One Hundred Days with Diaz-Canel as Our President

Miguel Diaz Canel on one of his tours around Havana. Photo:


We have to give this humdrum president credit though, he is keeping the only promise he made when he took on this position: that his government would be one of continuity.


By Repatriado

HAVANA TIMES — In the brief time Diaz-Canel has been president of Cuba, there have already been some important signs which tell us about how he is thinking of governing the country.

His absolute lack of personal charisma makes it impossible for him to be populist in a wordy way like Fidel or Chavez and thank God he has enough personal dignity not to try and become an embarrassing loud-mouth like Maduro or a new Christian/Communist in true Ortega-style.

However, he has tried to make up for this shortcoming with an energetic agenda of meetings which people might understand to be executive power and leadership, but unfortunately this kind of government (just as populist as his predecessor) ends up being an empty arrogant gesture that he gives his underlings in a paternalistic way.

One of the flaws of political and economic centralization is that the Head of State needs to know and be the best at everything, something which the late Fidel (the country’s leading engineer, doctor, bioengineer, athlete, farmer and astrologist) was well-known for.

We have seen Diaz-Canel giving such sublime guidance on the news like telling cattle breeders that they have to milk cows more to get more milk, telling drivers that they need to drive carefully and scientists that they need to be more intelligent, finishing each and every one of these theatrical meetings with words about the importance of producing more, modernizing the economy and controlling, controlling, controlling.

His closing speech at the recent Cuban Association of Journalists UPEC congress was a first-class rant of the most out-of-date Castrismo, stronghold of the most absolute tropical conservatism where the only change will be his upcoming Twitter account which has been announced for December (?).

There are still the same threatening calls for unity within the Revolution, any slight freedom of speech is blighted, tying journalist’s hands even tighter of whom he very insultingly said: they combine their state job with some dabbling in small unofficial digital media platforms “in order to earn a few dollars”, the new Ethics Code bans this activity, Cuban journalists are the Homeland’s soldiers, and “La patrie, c’est moi”.

With regard to the economy, granting licenses again in order to work in a few legal and private professions has been the most important thing.
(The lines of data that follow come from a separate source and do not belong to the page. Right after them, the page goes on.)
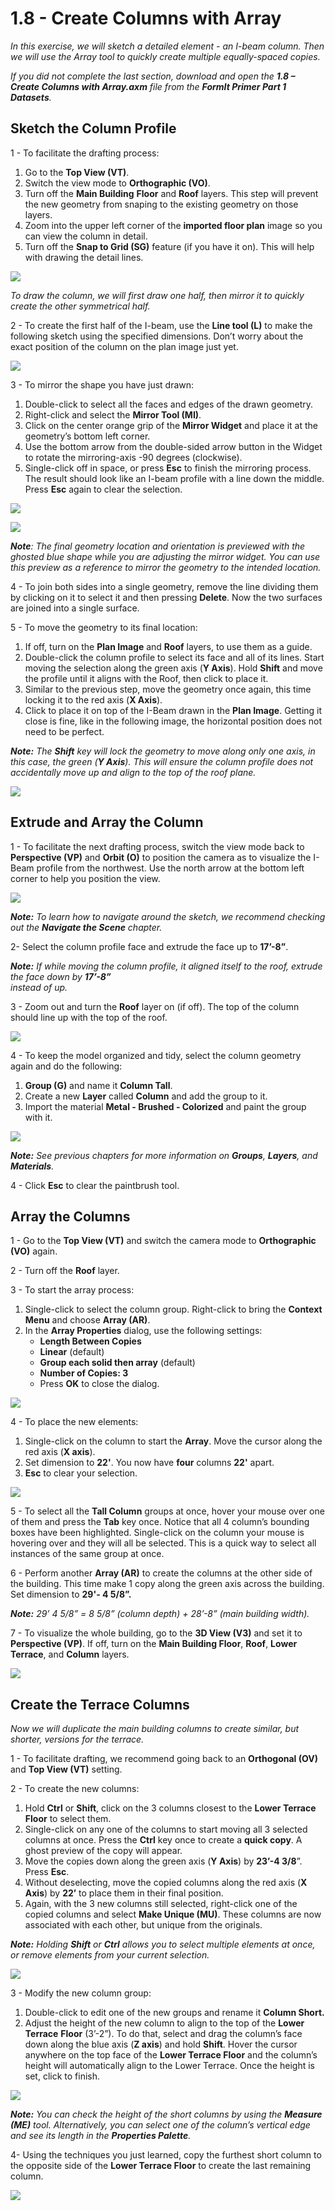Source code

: # 1.8 - Create Columns with Array

_In this exercise, we will sketch a detailed element - an I-beam column. Then we will use the Array tool to quickly create multiple equally-spaced copies._

_If you did not complete the last section, download and open the_ _**1.8 – Create Columns with Array.axm**_ _file from the_ _**FormIt Primer Part 1 Datasets**._

## **Sketch the Column Profile**

1 - To facilitate the drafting process:

1. Go to the **Top View \(VT\)**.
2. Switch the view mode to **Orthographic \(VO\)**.
3. Turn off the **Main Building** **Floor** and **Roof** layers. This step will prevent the new geometry from snaping to the existing geometry on those layers.
4. Zoom into the upper left corner of the **imported floor plan** image so you can view the column in detail.
5. Turn off the **Snap to Grid \(SG\)** feature \(if you have it on\). This will help with drawing the detail lines.

![](../../.gitbook/assets/0%20%2813%29.png)

_To draw the column, we will first draw one half, then mirror it to quickly create the other symmetrical half._

2 - To create the first half of the I-beam, use the **Line tool \(L\)** to make the following sketch using the specified dimensions. Don’t worry about the exact position of the column on the plan image just yet.

![](../../.gitbook/assets/1%20%2818%29.png)

3 - To mirror the shape you have just drawn:

1. Double-click to select all the faces and edges of the drawn geometry.
2. Right-click and select the **Mirror Tool \(MI\)**.
3. Click on the center orange grip of the **Mirror Widget** and place it at the geometry’s bottom left corner.
4. Use the bottom arrow from the double-sided arrow button in the Widget to rotate the mirroring-axis -90 degrees \(clockwise\).
5. Single-click off in space, or press **Esc** to finish the mirroring process. The result should look like an I-beam profile with a line down the middle. Press **Esc** again to clear the selection.

![](../../.gitbook/assets/2%20%285%29.png)

![](../../.gitbook/assets/3%20%287%29.png)

_**Note**: The final geometry location and orientation is previewed with the ghosted blue shape while you are adjusting the mirror widget. You can use this preview as a reference to mirror the geometry to the intended location._

4 - To join both sides into a single geometry, remove the line dividing them by clicking on it to select it and then pressing **Delete**. Now the two surfaces are joined into a single surface.

5 - To move the geometry to its final location:

1. If off, turn on the **Plan Image** and **Roof** layers, to use them as a guide.
2. Double-click the column profile to select its face and all of its lines. Start moving the selection along the green axis \(**Y Axis**\). Hold **Shift** and move the profile until it aligns with the Roof, then click to place it.
3. Similar to the previous step, move the geometry once again, this time locking it to the red axis \(**X Axis**\).
4. Click to place it on top of the I-Beam drawn in the **Plan Image**. Getting it close is fine, like in the following image, the horizontal position does not need to be perfect.

_**Note:**_ _The_ _**Shift**_ _key will lock the geometry to move along only one axis, in this case, the green \(**Y Axis**\). This will ensure the column profile does not accidentally move up and align to the top of the roof plane._

![](../../.gitbook/assets/4%20%289%29.png)

## **Extrude and Array the Column**

1 - To facilitate the next drafting process, switch the view mode back to **Perspective \(VP\)** and **Orbit \(O\)** to position the camera as to visualize the I-Beam profile from the northwest. Use the north arrow at the bottom left corner to help you position the view.

![](../../.gitbook/assets/5%20%281%29.jpeg)

_**Note:**_ _To learn how to navigate around the sketch, we recommend checking out the_ _**Navigate the Scene**_ _chapter._

2- Select the column profile face and extrude the face up to **17’-8”**.

_**Note:**_ _If while moving the column profile, it aligned itself to the roof, extrude the face down by_ _**17’-8”**  
instead of up._

3 - Zoom out and turn the **Roof** layer on \(if off\). The top of the column should line up with the top of the roof.

![](../../.gitbook/assets/6%20%289%29.png)

4 - To keep the model organized and tidy, select the column geometry again and do the following:

1. **Group \(G\)** and name it **Column Tall**.
2. Create a new **Layer** called **Column** and add the group to it.
3. Import the material **Metal - Brushed - Colorized** and paint the group with it.

![](../../.gitbook/assets/7%20%284%29.png)

_**Note:**_ _See previous chapters for more information on_ _**Groups**,_ _**Layers**, and_ _**Materials**._

4 - Click **Esc** to clear the paintbrush tool.

## **Array the Columns**

1 - Go to the **Top View \(VT\)** and switch the camera mode to **Orthographic \(VO\)** again.

2 - Turn off the **Roof** layer.

3 - To start the array process:

1. Single-click to select the column group. Right-click to bring the **Context Menu** and choose **Array \(AR\)**.
2. In the **Array Properties** dialog, use the following settings:
   * **Length Between Copies**
   * **Linear** \(default\)
   * **Group each solid then array** \(default\)
   * **Number of Copies: 3**
   * Press **OK** to close the dialog.

![](../../.gitbook/assets/8%20%283%29.png)

4 - To place the new elements:

1. Single-click on the column to start the **Array**. Move the cursor along the red axis \(**X axis**\).
2. Set dimension to **22'**. You now have **four** columns **22'** apart.
3. **Esc** to clear your selection.

![](../../.gitbook/assets/9%20%286%29.png)

5 - To select all the **Tall Column** groups at once, hover your mouse over one of them and press the **Tab** key once. Notice that all 4 column’s bounding boxes have been highlighted. Single-click on the column your mouse is hovering over and they will all be selected. This is a quick way to select all instances of the same group at once.

6 - Perform another **Array \(AR\)** to create the columns at the other side of the building. This time make 1 copy along the green axis across the building. Set dimension to **29'- 4 5/8”.**

_**Note:**_ _29’ 4 5/8” = 8 5/8” \(column depth\) + 28’-8” \(main building width\)._

7 - To visualize the whole building, go to the **3D View \(V3\)** and set it to **Perspective \(VP\)**. If off, turn on the **Main Building Floor**, **Roof**, **Lower Terrace**, and **Column** layers.

![](../../.gitbook/assets/10%20%287%29.png)

## **Create the Terrace Columns**

_Now we will duplicate the main building columns to create similar, but shorter, versions for the terrace._

1 - To facilitate drafting, we recommend going back to an **Orthogonal \(OV\)** and **Top View \(VT\)** setting.

2 - To create the new columns:

1. Hold **Ctrl** or **Shift**, click on the 3 columns closest to the **Lower Terrace Floor** to select them.
2. Single-click on any one of the columns to start moving all 3 selected columns at once. Press the **Ctrl** key once to create a **quick copy**. A ghost preview of the copy will appear.
3. Move the copies down along the green axis \(**Y Axis**\) by **23’-4 3/8**”. Press **Esc**.
4. Without deselecting, move the copied columns along the red axis \(**X Axis**\) by **22’** to place them in their final position.
5. Again, with the 3 new columns still selected, right-click one of the copied columns and select **Make Unique \(MU\)**. These columns are now associated with each other, but unique from the originals.

_**Note:**_ _Holding_ _**Shift**_ _or_ _**Ctrl**_ _allows you to select multiple elements at once, or remove elements from your current selection._

![](../../.gitbook/assets/11%20%287%29.png)

3 - Modify the new column group:

1. Double-click to edit one of the new groups and rename it **Column Short.**
2. Adjust the height of the new column to align to the top of the **Lower Terrace** **Floor** \(3’-2”\). To do that, select and drag the column’s face down along the blue axis \(**Z axis**\) and hold **Shift**. Hover the cursor anywhere on the top face of the **Lower Terrace Floor** and the column’s height will automatically align to the Lower Terrace. Once the height is set, click to finish.

![](../../.gitbook/assets/12%20%284%29.png)

_**Note:**_ _You can check the height of the short columns by using the_ _**Measure \(ME\)**_ _tool. Alternatively, you can select one of the column’s vertical edge and see its length in the_ _**Properties Palette**._

4- Using the techniques you just learned, copy the furthest short column to the opposite side of the **Lower Terrace Floor** to create the last remaining column.

![](../../.gitbook/assets/13%20%284%29.png)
But, licenses will be handed out under an even stricter system, designed to stop anyone from prospering financially which would lead to the creation of a middle class. We will continue to be the country where the most power and wealth is concentrated in few hands, if we don’t include Kim’s Korea of course.

Referring back to the constitution that is currently being cooked up, they have already warned us that the Communist Party will remain the highest supreme power in society and the State, thereby excluding any window for the slightest bit of democratization. On the other hand, Marti’s legacy and the Marxist-Leninist doctrine “won’t be abandoned, not for an instant, which make up the main ideological foundation of our Revolution.”

So as to make sure nobody gets any funny ideas and thinks that holding citizenship from another country makes you any more safe and independent from the government, they have announced that the Constitution will stipulate that “Cuban citizens, in Cuba, will be governed by this condition and won’t be allowed to use their foreign citizenship”. It’s truly frightening…

His international outlook continues to be the same, standing alongside Cuba’s Latin American friends without criticism and without caring about how many citizens they are killing and moving towards Putin more and more, which they moved away from when they thought that Obama was going to open up the US market to them.

We have to give this humdrum president credit though, he is keeping the only promise he made when he took on this position: that his government would be one of continuity. Whether it’s because of a lack of political maneuverability, opportunism or personal weakness, any hopes for improvement for a people who desperately need a wake-up call has faded away like mist under the sun of facts. Diaz-Canel has proven that his bosses are mistaken about everything but holding onto power, even if that is indirectly so.

12 thoughts on “One Hundred Days with Diaz-Canel as Our President

  • The photograph of Diaz-Canel is interesting. For the regime of which he is the so-called “President” claims that only 9.9% of the Cuban population is black.

  • Your comments about the difficulties of being unable to afford house repairs, repair equipment or go on vacation, remind me Repatriado of a Cuban veterinary friend of mine. Following Raul Castro generously deciding that Cuban citizens would actually be allowed to stay in hotels in their own country, my friend and his wife went and stayed at an hotel in Varadero for four nights. Both particularly enjoyed mixing and talking with people from other countries, and my friend said:
    “It was the experience of a lifetime, but it cost us all our savings, we will never be able to do it again.”
    They do not have any relatives living in other countries and we seldom see a tourist in our town, so there is no opportunity to converse with people from other countries.